Coppola seems to delight in the carnal aspects of the novel, going beyond even Fisher in his uninhibited depictions of violence and sex. In an early scene, Mina studies an explicit illustration in the Arabian Nights. She calls it ‘disgustingly awful’, but can’t take her eyes off it. Here, Dracula is an embodiment of desire and openly represents an exciting alternative to the tedium of puritanical marriage. But with this excitement comes danger: this is the age of both civilisation and syphilisation, and the women will be condemned for their promiscuous exchange of blood. Coppola mines the AIDS metaphor for all its worth, and equates the rise in decadence and sexual liberation with the end of the old (Christian) world. If the film’s excess verges at times on the ridiculous, it nonetheless remains a richly delirious and intoxicating work.

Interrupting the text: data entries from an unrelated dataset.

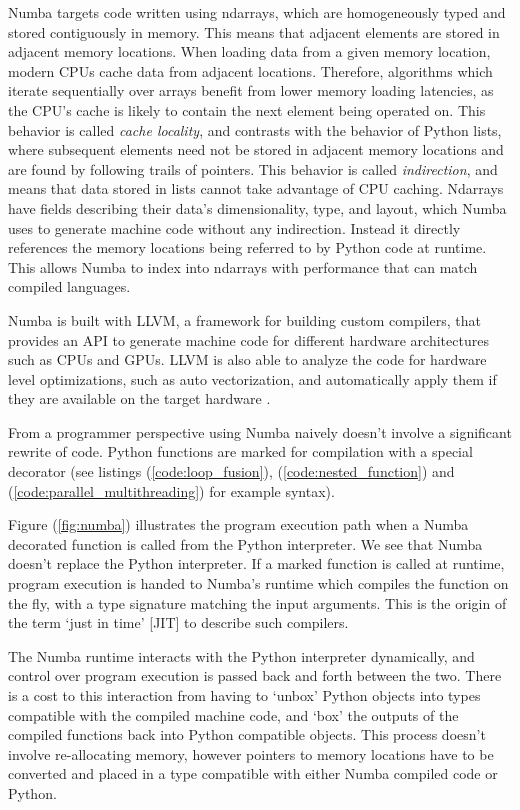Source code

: \documentclass{IEEEcsmag}
\begin{document}
Numba targets code written using ndarrays, which are homogeneously typed and stored contiguously in memory. This means that adjacent elements are stored in adjacent memory locations. When loading data from a given memory location, modern CPUs cache data from adjacent locations. Therefore, algorithms which iterate sequentially over arrays benefit from lower memory loading latencies, as the CPU's cache is likely to contain the next element being operated on. This behavior is called \textit{cache locality}, and contrasts with the behavior of Python lists, where subsequent elements need not be stored in adjacent memory locations and are found by following trails of pointers. This behavior is called \textit{indirection}, and means that data stored in lists cannot take advantage of CPU caching. Ndarrays have fields describing their data's dimensionality, type, and layout, which Numba uses to generate machine code without any indirection. Instead it directly references the memory locations being referred to by Python code at runtime. This allows Numba to index into ndarrays with performance that can match compiled languages.

Numba is built with LLVM, a framework for building custom compilers, that provides an API to generate machine code for different hardware architectures such as CPUs and GPUs. LLVM is also able to analyze the code for hardware level optimizations, such as auto vectorization, and automatically apply them if they are available on the target hardware \cite{Lattner2004}.

From a programmer perspective using Numba naively doesn't involve a significant rewrite of code. Python functions are marked for compilation with a special decorator (see listings (\ref{code:loop_fusion}), (\ref{code:nested_function}) and (\ref{code:parallel_multithreading}) for example syntax). 

Figure (\ref{fig:numba}) illustrates the program execution path when a Numba decorated function is called from the Python interpreter. We see that Numba doesn't replace the Python interpreter. If a marked function is called at runtime, program execution is handed to Numba's runtime which compiles the function on the fly, with a type signature matching the input arguments. This is the origin of the term `just in time' [JIT] to describe such compilers. 

The Numba runtime interacts with the Python interpreter dynamically, and control over program execution is passed back and forth between the two. There is a cost to this interaction from having to `unbox' Python objects into types compatible with the compiled machine code, and `box' the outputs of the compiled functions back into Python compatible objects. This process doesn't involve re-allocating memory, however pointers to memory locations have to be converted and placed in a type compatible with either Numba compiled code or Python. 
\end{document}
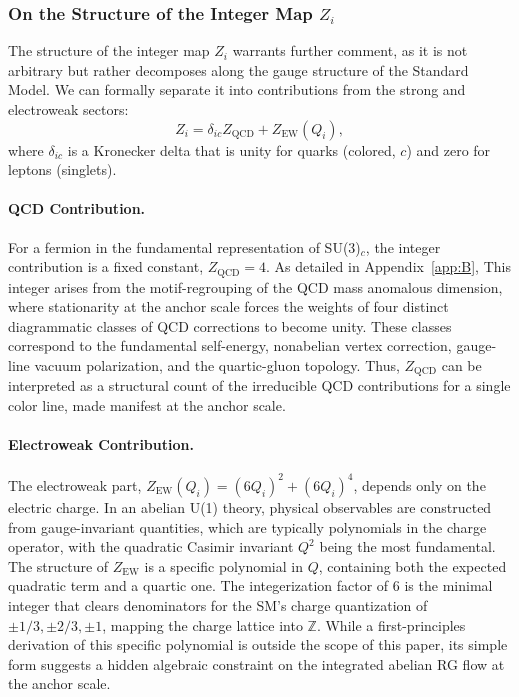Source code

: \documentclass[aps,prd,onecolumn,amsmath,amssymb,superscriptaddress,nofootinbib,showpacs,showkeys]{revtex4-2}
\begin{document}
\subsubsection{On the Structure of the Integer Map \texorpdfstring{$Z_i$}{Zi}}
The structure of the integer map $Z_i$ warrants further comment, as it is not arbitrary but rather decomposes along the gauge structure of the Standard Model. We can formally separate it into contributions from the strong and electroweak sectors:
\begin{equation}
    Z_i = \delta_{ic} Z_{\mathrm{QCD}} + Z_{\mathrm{EW}}(Q_i),
\end{equation}
where $\delta_{ic}$ is a Kronecker delta that is unity for quarks (colored, $c$) and zero for leptons (singlets).

\paragraph{QCD Contribution.} For a fermion in the fundamental representation of SU(3)$_c$, the integer contribution is a fixed constant, $Z_{\mathrm{QCD}}=4$. As detailed in Appendix~\ref{app:B},
This integer arises from the motif-regrouping of the QCD mass anomalous dimension, where stationarity at the anchor scale forces the weights of four distinct diagrammatic classes of QCD corrections to become unity. These classes correspond to the fundamental self-energy, nonabelian vertex correction, gauge-line vacuum polarization, and the quartic-gluon topology. Thus, $Z_{\mathrm{QCD}}$ can be interpreted as a structural count of the irreducible QCD contributions for a single color line, made manifest at the anchor scale.

\paragraph{Electroweak Contribution.} The electroweak part, $Z_{\mathrm{EW}}(Q_i) = (6Q_i)^2 + (6Q_i)^4$, depends only on the electric charge. In an abelian U(1) theory, physical observables are constructed from gauge-invariant quantities, which are typically polynomials in the charge operator, with the quadratic Casimir invariant $Q^2$ being the most fundamental. The structure of $Z_{\mathrm{EW}}$ is a specific polynomial in $Q$, containing both the expected quadratic term and a quartic one. The integerization factor of 6 is the minimal integer that clears denominators for the SM's charge quantization of $\pm 1/3, \pm 2/3, \pm 1$, mapping the charge lattice into $\mathbb{Z}$. While a first-principles derivation of this specific polynomial is outside the scope of this paper, its simple form suggests a hidden algebraic constraint on the integrated abelian RG flow at the anchor scale.
\end{document}
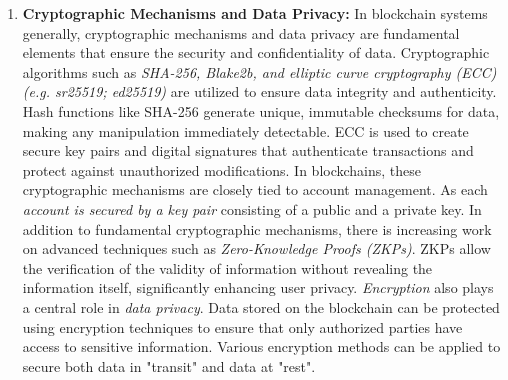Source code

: \begin{enumerate}[label=(\arabic*)]
	\item\textbf{Cryptographic Mechanisms and Data Privacy:}\cite{sub_crypto}\cite{zkp_pub_85}
	In blockchain systems generally, cryptographic mechanisms and data privacy are fundamental elements that ensure the security and confidentiality of data. Cryptographic algorithms such as \textit{SHA-256, Blake2b, and elliptic curve cryptography (ECC) (e.g. sr25519; ed25519)} are utilized to ensure data integrity and authenticity. Hash functions like SHA-256 generate unique, immutable checksums for data, making any manipulation immediately detectable. ECC is used to create secure key pairs and digital signatures that authenticate transactions and protect against unauthorized modifications.
	In blockchains, these cryptographic mechanisms are closely tied to account management. As each \textit{account is secured by a key pair} consisting of a public and a private key. In addition to fundamental cryptographic mechanisms, there is increasing work on advanced techniques such as \textit{Zero-Knowledge Proofs (ZKPs)}. ZKPs allow the verification of the validity of information without revealing the information itself, significantly enhancing user privacy.
	\textit{Encryption} also plays a central role in \textit{data privacy}. Data stored on the blockchain can be protected using encryption techniques to ensure that only authorized parties have access to sensitive information. Various encryption methods can be applied to secure both data in "transit" and data at "rest".


\end{enumerate}
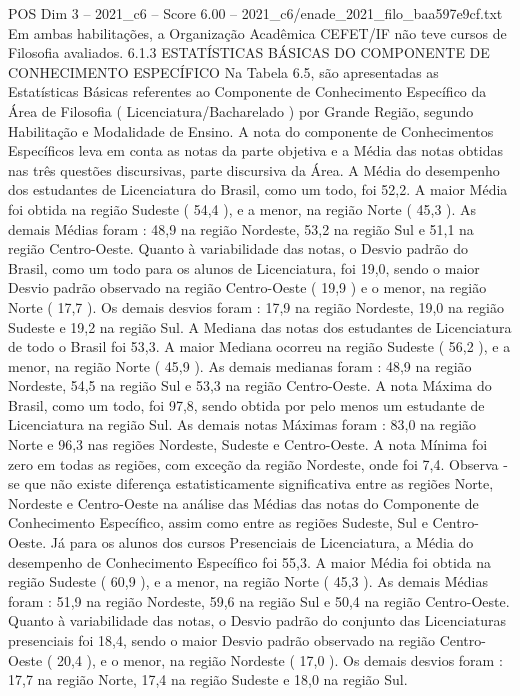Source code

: \begin{textsample}{POS Dim 3 – 2021\_c6 – Score 6.00 – 2021\_c6/enade\_2021\_filo\_baa597e9cf.txt}
Em ambas habilitações, a Organização Acadêmica CEFET/IF não teve cursos de Filosofia avaliados. 6.1.3 ESTATÍSTICAS BÁSICAS DO COMPONENTE DE CONHECIMENTO ESPECÍFICO Na Tabela 6.5, são apresentadas as Estatísticas Básicas referentes ao Componente de Conhecimento Específico da Área de Filosofia ( Licenciatura/Bacharelado ) por Grande Região, segundo Habilitação e Modalidade de Ensino.
A nota do componente de Conhecimentos Específicos leva em conta as notas da parte objetiva e a Média das notas obtidas nas três questões discursivas, parte discursiva da Área.
A Média do desempenho dos estudantes de Licenciatura do Brasil, como um todo, foi 52,2.
A maior Média foi obtida na região Sudeste ( 54,4 ), e a menor, na região Norte ( 45,3 ).
As demais Médias foram : 48,9 na região Nordeste, 53,2 na região Sul e 51,1 na região Centro-Oeste.
Quanto à variabilidade das notas, o Desvio padrão do Brasil, como um todo para os alunos de Licenciatura, foi 19,0, sendo o maior Desvio padrão observado na região Centro-Oeste ( 19,9 ) e o menor, na região Norte ( 17,7 ).
Os demais desvios foram : 17,9 na região Nordeste, 19,0 na região Sudeste e 19,2 na região Sul.
A Mediana das notas dos estudantes de Licenciatura de todo o Brasil foi 53,3.
A maior Mediana ocorreu na região Sudeste ( 56,2 ), e a menor, na região Norte ( 45,9 ).
As demais medianas foram : 48,9 na região Nordeste, 54,5 na região Sul e 53,3 na região Centro-Oeste.
A nota Máxima do Brasil, como um todo, foi 97,8, sendo obtida por pelo menos um estudante de Licenciatura na região Sul.
As demais notas Máximas foram : 83,0 na região Norte e 96,3 nas regiões Nordeste, Sudeste e Centro-Oeste.
A nota Mínima foi zero em todas as regiões, com exceção da região Nordeste, onde foi 7,4.
Observa -se que não existe diferença estatisticamente significativa entre as regiões Norte, Nordeste e Centro-Oeste na análise das Médias das notas do Componente de Conhecimento Específico, assim como entre as regiões Sudeste, Sul e Centro-Oeste.
Já para os alunos dos cursos Presenciais de Licenciatura, a Média do desempenho de Conhecimento Específico foi 55,3.
A maior Média foi obtida na região Sudeste ( 60,9 ), e a menor, na região Norte ( 45,3 ).
As demais Médias foram : 51,9 na região Nordeste, 59,6 na região Sul e 50,4 na região Centro-Oeste.
Quanto à variabilidade das notas, o Desvio padrão do conjunto das Licenciaturas presenciais foi 18,4, sendo o maior Desvio padrão observado na região Centro-Oeste ( 20,4 ), e o menor, na região Nordeste ( 17,0 ).
Os demais desvios foram : 17,7 na região Norte, 17,4 na região Sudeste e 18,0 na região Sul.

\end{textsample}
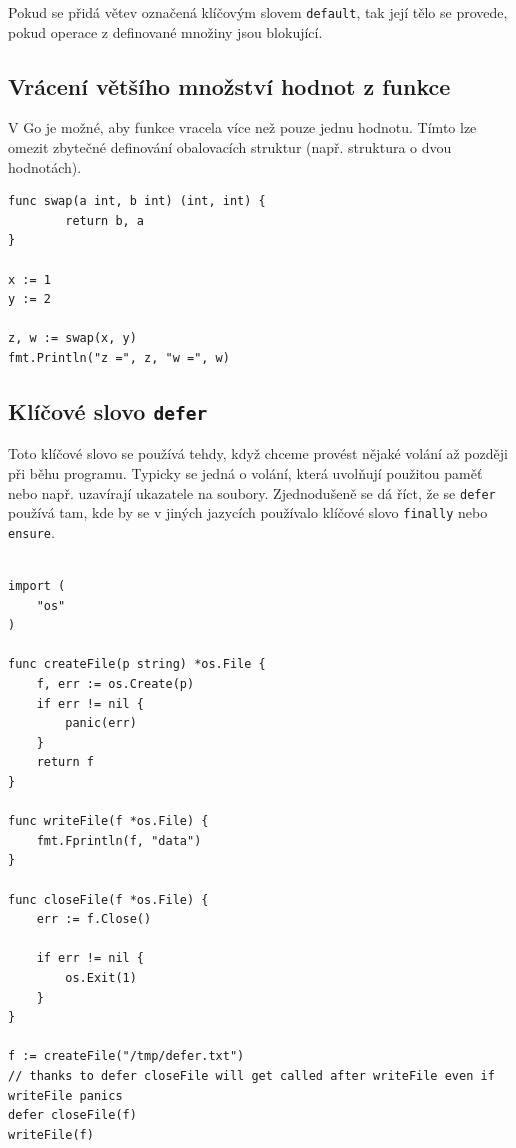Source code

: \documentclass[12pt, a4paper]{article}
\begin{document}
Pokud se přidá větev označená klíčovým slovem \texttt{default}, tak její tělo se provede, pokud operace z definované množiny jsou blokující.

\subsection{Vrácení většího množství hodnot z funkce}

V Go je možné, aby funkce vracela více než pouze jednu hodnotu. Tímto lze omezit zbytečné definování obalovacích struktur (např. struktura o dvou hodnotách).


\begin{lstlisting}[caption={Funkce vracející dvě hodnoty}, captionpos=b, language=Golang]
func swap(a int, b int) (int, int) {
        return b, a
}
 
x := 1
y := 2

z, w := swap(x, y)
fmt.Println("z =", z, "w =", w)
\end{lstlisting}

\subsection{Klíčové slovo \texttt{defer}}

Toto klíčové slovo se používá tehdy, když chceme provést nějaké volání až později při běhu programu. Typicky se jedná o volání, která uvolňují použitou paměť nebo např. uzavírají ukazatele na soubory. Zjednodušeně se dá říct, že se \texttt{defer} používá tam, kde by se v jiných jazycích používalo klíčové slovo \texttt{finally} nebo \texttt{ensure}.



\begin{lstlisting}[caption={Klíčové slovo \texttt{defer}}, captionpos=b, language=Golang]

import (
    "os"
)

func createFile(p string) *os.File {
    f, err := os.Create(p)
    if err != nil {
        panic(err)
    }
    return f
}

func writeFile(f *os.File) {
    fmt.Fprintln(f, "data")
}

func closeFile(f *os.File) {
    err := f.Close()

    if err != nil {
        os.Exit(1)
    }
}

f := createFile("/tmp/defer.txt")
// thanks to defer closeFile will get called after writeFile even if writeFile panics
defer closeFile(f)
writeFile(f)
\end{lstlisting}
\end{document}
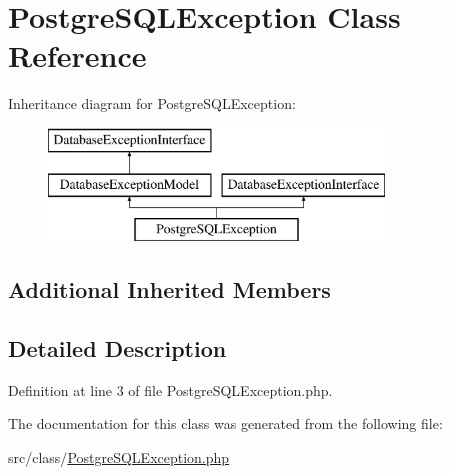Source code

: \hypertarget{class_postgre_s_q_l_exception}{}\section{Postgre\+S\+Q\+L\+Exception Class Reference}
\label{class_postgre_s_q_l_exception}
Inheritance diagram for Postgre\+S\+Q\+L\+Exception\+:\begin{figure}[H]
\begin{center}
\leavevmode
\includegraphics[height=3.000000cm]{class_postgre_s_q_l_exception}
\end{center}
\end{figure}
\subsection*{Additional Inherited Members}


\subsection{Detailed Description}


Definition at line 3 of file Postgre\+S\+Q\+L\+Exception.\+php.



The documentation for this class was generated from the following file\+:\begin{DoxyCompactItemize}
\item 
src/class/\hyperlink{_postgre_s_q_l_exception_8php}{Postgre\+S\+Q\+L\+Exception.\+php}\end{DoxyCompactItemize}
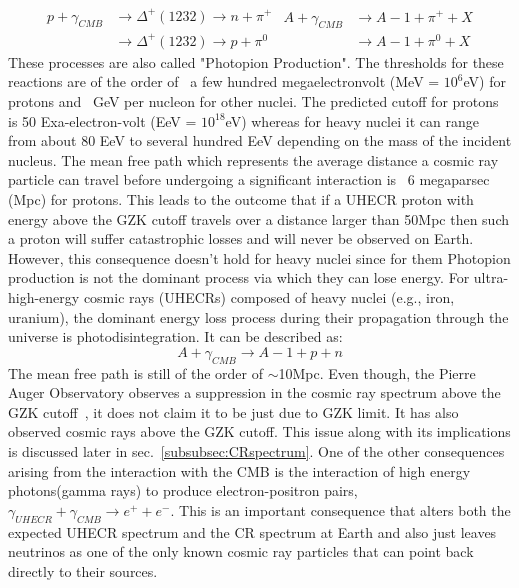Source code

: \begin{equation}\label{eq:GZK}
  \begin{split}
    p + \gamma_{CMB} &\longrightarrow \Delta^+(1232 ) \longrightarrow n+\pi^+ \\ 
                     &\longrightarrow \Delta^+(1232 ) \longrightarrow p+\pi^0
  \end{split} 
  \begin{split}
    A + \gamma_{CMB} &\longrightarrow A-1 + \pi^+ + X \\ 
                     &\longrightarrow A-1 + \pi^0 + X
  \end{split} 
\end{equation}
These processes are also called "Photopion Production". The thresholds for these reactions are of the order of ~a few hundred megaelectronvolt (MeV = $10^6$eV) for protons and ~GeV per nucleon for other nuclei. The predicted cutoff for protons is 50 Exa-electron-volt (EeV = $10^{18}$eV) whereas for heavy nuclei it can range from about 80 EeV to several hundred EeV depending on the mass of the incident nucleus. The mean free path which represents the average distance a cosmic ray particle can travel before undergoing a significant interaction is ~6 megaparsec (Mpc) for protons. This leads to the outcome that if a UHECR proton with energy above the GZK cutoff travels over a distance larger than 50Mpc then such a proton will suffer catastrophic losses and will never be observed on Earth. However, this consequence doesn't hold for heavy nuclei since for them Photopion production is not the dominant process via which they can lose energy. For ultra-high-energy cosmic rays (UHECRs) composed of heavy nuclei (e.g., iron, uranium), the dominant energy loss process during their propagation through the universe is photodisintegration. It can be described as:
\begin{equation}\label{eq:Pdisinteg}
    A + \gamma_{CMB} \longrightarrow A-1 + p + n  
\end{equation}
The mean free path is still of the order of $\sim$10Mpc.
Even though, the Pierre Auger Observatory observes a suppression in the cosmic ray spectrum above the GZK cutoff~\cite{KAMPERT2014318}, it does not claim it to be just due to GZK limit. It has also observed cosmic rays above the GZK cutoff. This issue along with its implications is discussed later in sec.~\ref{subsubsec:CRspectrum}. One of the other consequences arising from the interaction with the CMB is the interaction of high energy photons(gamma rays) to produce electron-positron pairs, $\gamma_{UHECR} + \gamma_{CMB} \longrightarrow e^+ + e^- $. This is an important consequence that alters both the expected UHECR spectrum and the CR spectrum at Earth and also just leaves neutrinos as one of the only known cosmic ray particles that can point back directly to their sources.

Much like Coppola, Maddin furrows cinematic history to create an erotic work of kinetic excess, but goes one further by making his film silent. His sets are skewed, stylised and symbolic, his Dracula a story of female lust and male jealousy – but also of paranoia and xenophobia (an early title card reads ‘Immigrants – others from other lands’). Dracula is a foreign invader, come to steal our wealth and our women. Maddin reminds us that Dracula ‘has the brain of a child’ and fills his lair with money stolen from England, thus emphasising the racists roots of the novel’s portrayal of the immigrant outsider. Maddin’s film, based on an adaptation by the Royal Winnipeg Ballet, makes literal the novel’s dances of death and attraction. For Maddin, Dracula’s dispatch at the hands of Lucy’s frustrated suitors serves not only as the removal of the alien body, but also as a reassertion of male dominance over female desire.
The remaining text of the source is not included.